- WHAT THIS TASK INVOLVES:
Show the lines below that contain the string "Supprime".

*-*-*

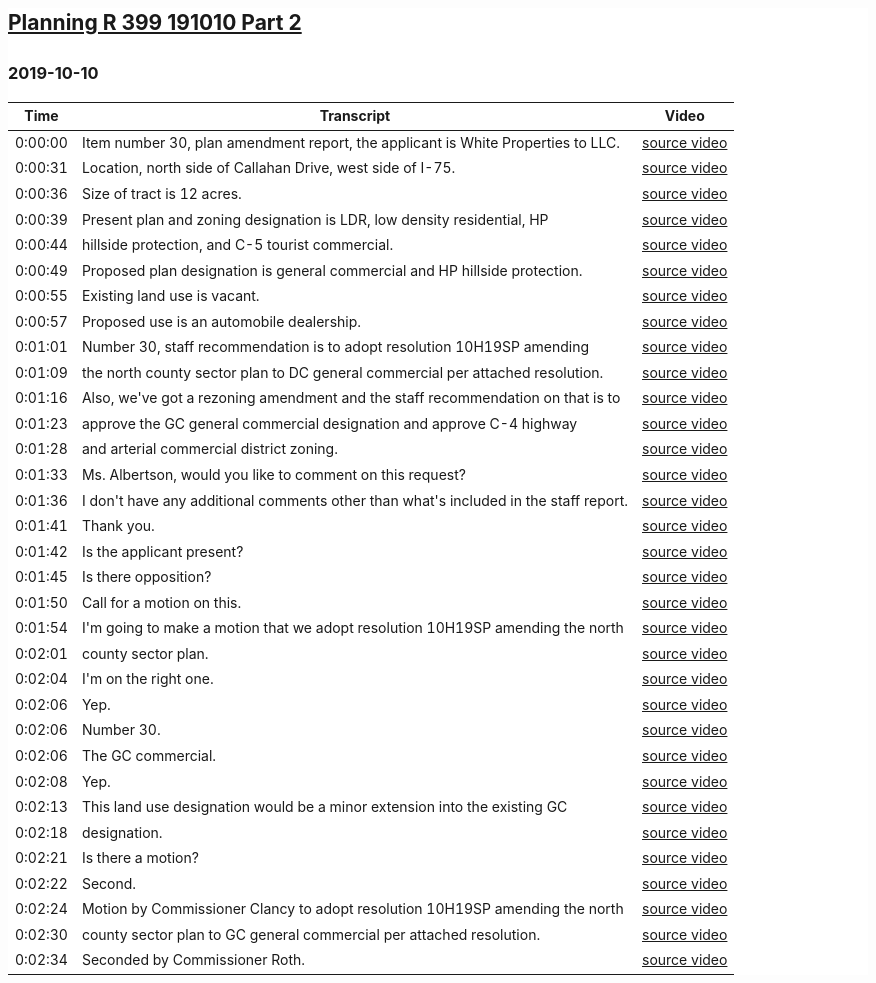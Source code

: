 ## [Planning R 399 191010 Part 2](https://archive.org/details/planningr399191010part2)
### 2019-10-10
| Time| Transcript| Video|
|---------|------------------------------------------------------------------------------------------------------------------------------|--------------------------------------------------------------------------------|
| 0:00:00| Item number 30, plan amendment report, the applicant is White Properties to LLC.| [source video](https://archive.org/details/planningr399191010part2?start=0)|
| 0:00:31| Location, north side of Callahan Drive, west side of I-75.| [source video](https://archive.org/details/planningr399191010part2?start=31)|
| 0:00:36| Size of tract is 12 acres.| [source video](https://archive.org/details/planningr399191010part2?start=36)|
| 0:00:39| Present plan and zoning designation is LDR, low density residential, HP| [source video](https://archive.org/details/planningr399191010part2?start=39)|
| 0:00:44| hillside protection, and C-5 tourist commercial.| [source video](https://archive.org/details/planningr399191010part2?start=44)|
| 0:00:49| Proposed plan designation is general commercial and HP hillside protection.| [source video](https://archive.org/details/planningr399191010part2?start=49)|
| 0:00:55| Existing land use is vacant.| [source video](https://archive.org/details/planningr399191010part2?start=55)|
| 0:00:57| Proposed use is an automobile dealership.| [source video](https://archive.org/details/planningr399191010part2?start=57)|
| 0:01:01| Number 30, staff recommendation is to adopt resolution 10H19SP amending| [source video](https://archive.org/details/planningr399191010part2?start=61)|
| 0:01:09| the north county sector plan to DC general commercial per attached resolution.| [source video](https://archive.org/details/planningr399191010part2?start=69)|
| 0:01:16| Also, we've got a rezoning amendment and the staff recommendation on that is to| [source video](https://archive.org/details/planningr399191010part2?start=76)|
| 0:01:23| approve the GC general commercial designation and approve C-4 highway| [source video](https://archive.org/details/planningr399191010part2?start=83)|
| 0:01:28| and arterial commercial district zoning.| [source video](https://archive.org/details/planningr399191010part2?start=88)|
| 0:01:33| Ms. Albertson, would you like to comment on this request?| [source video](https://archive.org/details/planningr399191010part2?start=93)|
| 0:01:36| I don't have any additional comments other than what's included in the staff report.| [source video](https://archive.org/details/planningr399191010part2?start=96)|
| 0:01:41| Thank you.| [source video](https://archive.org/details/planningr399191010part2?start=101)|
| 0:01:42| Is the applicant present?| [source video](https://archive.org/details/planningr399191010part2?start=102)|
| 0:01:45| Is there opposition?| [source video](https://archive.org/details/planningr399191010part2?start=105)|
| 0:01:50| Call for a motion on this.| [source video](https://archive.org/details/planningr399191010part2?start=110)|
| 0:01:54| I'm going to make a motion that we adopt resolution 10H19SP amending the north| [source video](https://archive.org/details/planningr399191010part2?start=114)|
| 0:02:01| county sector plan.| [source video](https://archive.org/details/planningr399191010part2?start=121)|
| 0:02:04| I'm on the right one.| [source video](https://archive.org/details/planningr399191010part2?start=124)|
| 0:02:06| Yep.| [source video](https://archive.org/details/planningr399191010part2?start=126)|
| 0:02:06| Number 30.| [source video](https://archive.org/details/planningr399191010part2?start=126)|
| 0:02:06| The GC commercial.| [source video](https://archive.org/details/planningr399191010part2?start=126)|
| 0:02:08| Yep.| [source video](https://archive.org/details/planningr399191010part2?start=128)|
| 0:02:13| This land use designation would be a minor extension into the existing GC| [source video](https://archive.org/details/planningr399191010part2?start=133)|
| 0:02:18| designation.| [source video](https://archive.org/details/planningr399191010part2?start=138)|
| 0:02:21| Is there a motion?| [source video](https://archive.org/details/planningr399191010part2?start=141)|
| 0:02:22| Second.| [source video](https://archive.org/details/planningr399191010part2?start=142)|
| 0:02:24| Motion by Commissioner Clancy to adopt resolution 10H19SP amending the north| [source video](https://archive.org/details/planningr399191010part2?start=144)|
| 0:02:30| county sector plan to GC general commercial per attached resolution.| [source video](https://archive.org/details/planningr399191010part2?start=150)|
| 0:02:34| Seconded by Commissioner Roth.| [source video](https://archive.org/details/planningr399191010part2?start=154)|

*-*-*

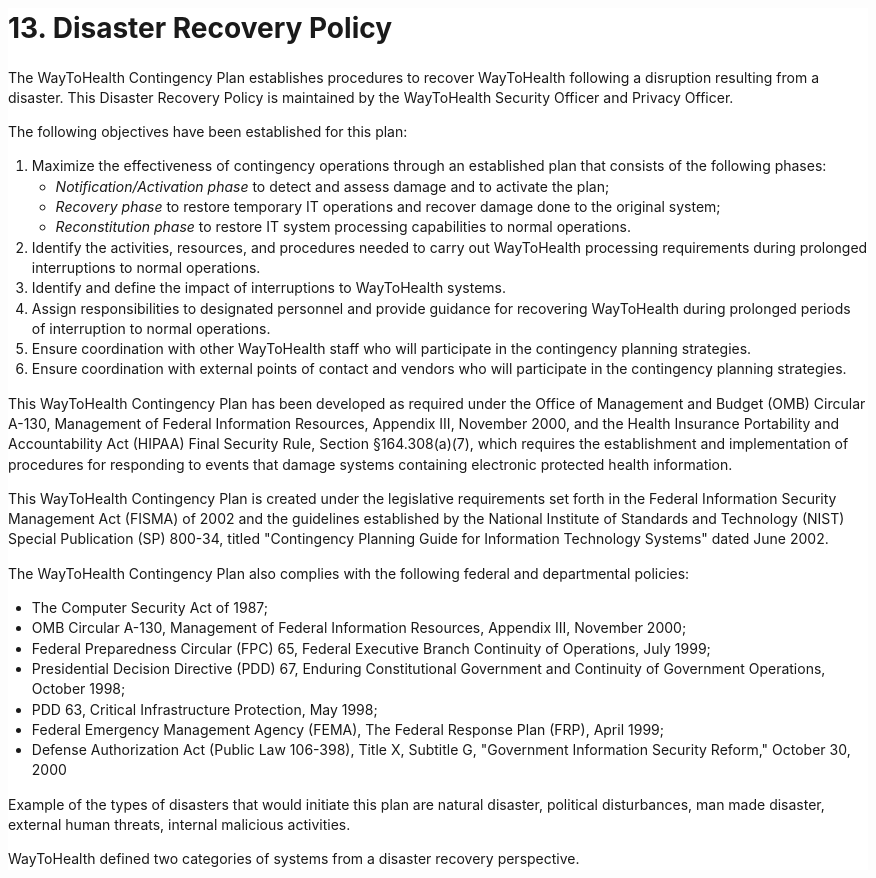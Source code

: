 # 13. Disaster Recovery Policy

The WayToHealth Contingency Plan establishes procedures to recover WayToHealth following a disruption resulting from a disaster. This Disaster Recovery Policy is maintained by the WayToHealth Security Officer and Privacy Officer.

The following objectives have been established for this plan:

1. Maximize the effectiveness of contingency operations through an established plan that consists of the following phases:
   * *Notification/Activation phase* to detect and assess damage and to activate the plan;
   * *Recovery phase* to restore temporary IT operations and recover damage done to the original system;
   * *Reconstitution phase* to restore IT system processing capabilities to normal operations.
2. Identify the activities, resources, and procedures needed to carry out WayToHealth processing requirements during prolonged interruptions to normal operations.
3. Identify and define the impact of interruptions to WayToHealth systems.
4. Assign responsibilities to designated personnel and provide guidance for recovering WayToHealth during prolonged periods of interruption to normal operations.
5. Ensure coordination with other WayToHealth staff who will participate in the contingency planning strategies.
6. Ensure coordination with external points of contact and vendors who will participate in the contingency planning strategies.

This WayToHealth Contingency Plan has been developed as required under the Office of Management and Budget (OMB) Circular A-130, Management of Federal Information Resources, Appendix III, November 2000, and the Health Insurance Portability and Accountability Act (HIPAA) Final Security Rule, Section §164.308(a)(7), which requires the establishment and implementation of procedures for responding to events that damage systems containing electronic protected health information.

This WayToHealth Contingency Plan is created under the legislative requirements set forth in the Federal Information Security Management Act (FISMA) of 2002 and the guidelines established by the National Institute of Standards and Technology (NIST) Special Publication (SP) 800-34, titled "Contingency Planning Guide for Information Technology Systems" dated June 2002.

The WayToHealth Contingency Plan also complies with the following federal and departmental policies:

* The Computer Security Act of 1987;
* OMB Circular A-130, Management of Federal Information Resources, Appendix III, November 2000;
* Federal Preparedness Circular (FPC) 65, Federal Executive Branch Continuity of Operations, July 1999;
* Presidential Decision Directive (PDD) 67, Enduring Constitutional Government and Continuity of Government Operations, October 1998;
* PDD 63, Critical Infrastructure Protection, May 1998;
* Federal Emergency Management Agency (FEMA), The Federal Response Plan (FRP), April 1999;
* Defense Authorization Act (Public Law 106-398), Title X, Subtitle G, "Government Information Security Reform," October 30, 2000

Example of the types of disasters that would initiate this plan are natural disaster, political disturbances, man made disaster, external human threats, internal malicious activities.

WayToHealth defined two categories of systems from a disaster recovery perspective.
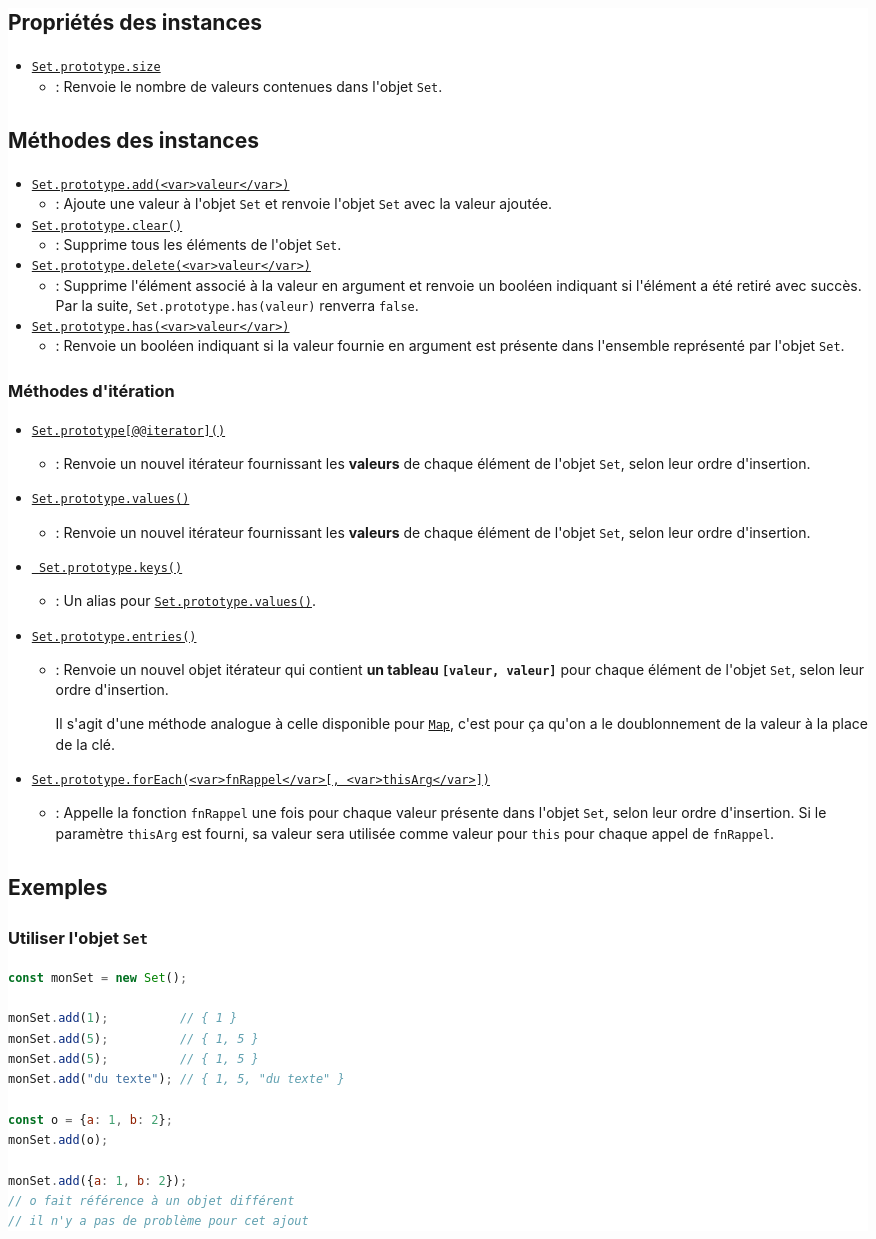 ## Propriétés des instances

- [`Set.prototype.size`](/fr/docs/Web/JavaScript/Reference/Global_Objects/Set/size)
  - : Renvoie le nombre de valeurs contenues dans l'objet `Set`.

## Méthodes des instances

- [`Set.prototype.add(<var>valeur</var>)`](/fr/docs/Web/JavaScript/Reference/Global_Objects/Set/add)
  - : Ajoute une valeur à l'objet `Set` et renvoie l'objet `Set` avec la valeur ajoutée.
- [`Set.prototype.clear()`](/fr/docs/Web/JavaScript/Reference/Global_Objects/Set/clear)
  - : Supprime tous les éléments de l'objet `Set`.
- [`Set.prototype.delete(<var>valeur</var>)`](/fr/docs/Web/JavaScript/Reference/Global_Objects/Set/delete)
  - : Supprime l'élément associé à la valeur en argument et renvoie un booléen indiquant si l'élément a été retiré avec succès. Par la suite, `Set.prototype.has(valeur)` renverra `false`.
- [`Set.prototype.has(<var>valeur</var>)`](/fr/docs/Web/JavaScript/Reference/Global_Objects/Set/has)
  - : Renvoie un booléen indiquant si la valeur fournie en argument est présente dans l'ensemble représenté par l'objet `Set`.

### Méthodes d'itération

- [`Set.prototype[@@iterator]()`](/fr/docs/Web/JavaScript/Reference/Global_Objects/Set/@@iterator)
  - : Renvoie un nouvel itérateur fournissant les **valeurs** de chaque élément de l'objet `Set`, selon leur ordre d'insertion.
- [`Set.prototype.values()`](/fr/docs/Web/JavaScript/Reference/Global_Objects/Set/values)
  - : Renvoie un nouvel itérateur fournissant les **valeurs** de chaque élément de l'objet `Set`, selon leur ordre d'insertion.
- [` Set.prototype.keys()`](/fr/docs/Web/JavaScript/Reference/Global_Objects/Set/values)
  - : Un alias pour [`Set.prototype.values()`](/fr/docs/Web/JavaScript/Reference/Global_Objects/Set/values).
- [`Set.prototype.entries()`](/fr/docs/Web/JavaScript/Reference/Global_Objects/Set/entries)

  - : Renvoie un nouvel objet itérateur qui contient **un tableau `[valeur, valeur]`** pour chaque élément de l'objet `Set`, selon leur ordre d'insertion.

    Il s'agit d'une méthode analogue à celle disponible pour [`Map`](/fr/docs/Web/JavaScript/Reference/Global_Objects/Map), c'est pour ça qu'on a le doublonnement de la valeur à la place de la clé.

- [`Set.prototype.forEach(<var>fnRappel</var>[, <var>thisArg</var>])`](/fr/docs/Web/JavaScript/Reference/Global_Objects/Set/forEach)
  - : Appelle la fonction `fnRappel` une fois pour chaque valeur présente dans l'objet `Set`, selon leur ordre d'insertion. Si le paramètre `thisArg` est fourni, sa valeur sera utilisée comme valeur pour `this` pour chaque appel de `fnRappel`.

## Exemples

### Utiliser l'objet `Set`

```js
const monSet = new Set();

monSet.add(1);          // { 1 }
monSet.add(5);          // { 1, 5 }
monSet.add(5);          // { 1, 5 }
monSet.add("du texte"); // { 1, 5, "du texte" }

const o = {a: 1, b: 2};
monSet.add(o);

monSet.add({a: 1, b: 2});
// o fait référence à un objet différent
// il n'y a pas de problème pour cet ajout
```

*-*-*

- ANSWER SPACE:
  - : Supprime tous les éléments de l'objet `Set`.
  - : Supprime l'élément associé à la valeur en argument et renvoie un booléen indiquant si l'élément a été retiré avec succès. Par la suite, `Set.prototype.has(valeur)` renverra `false`.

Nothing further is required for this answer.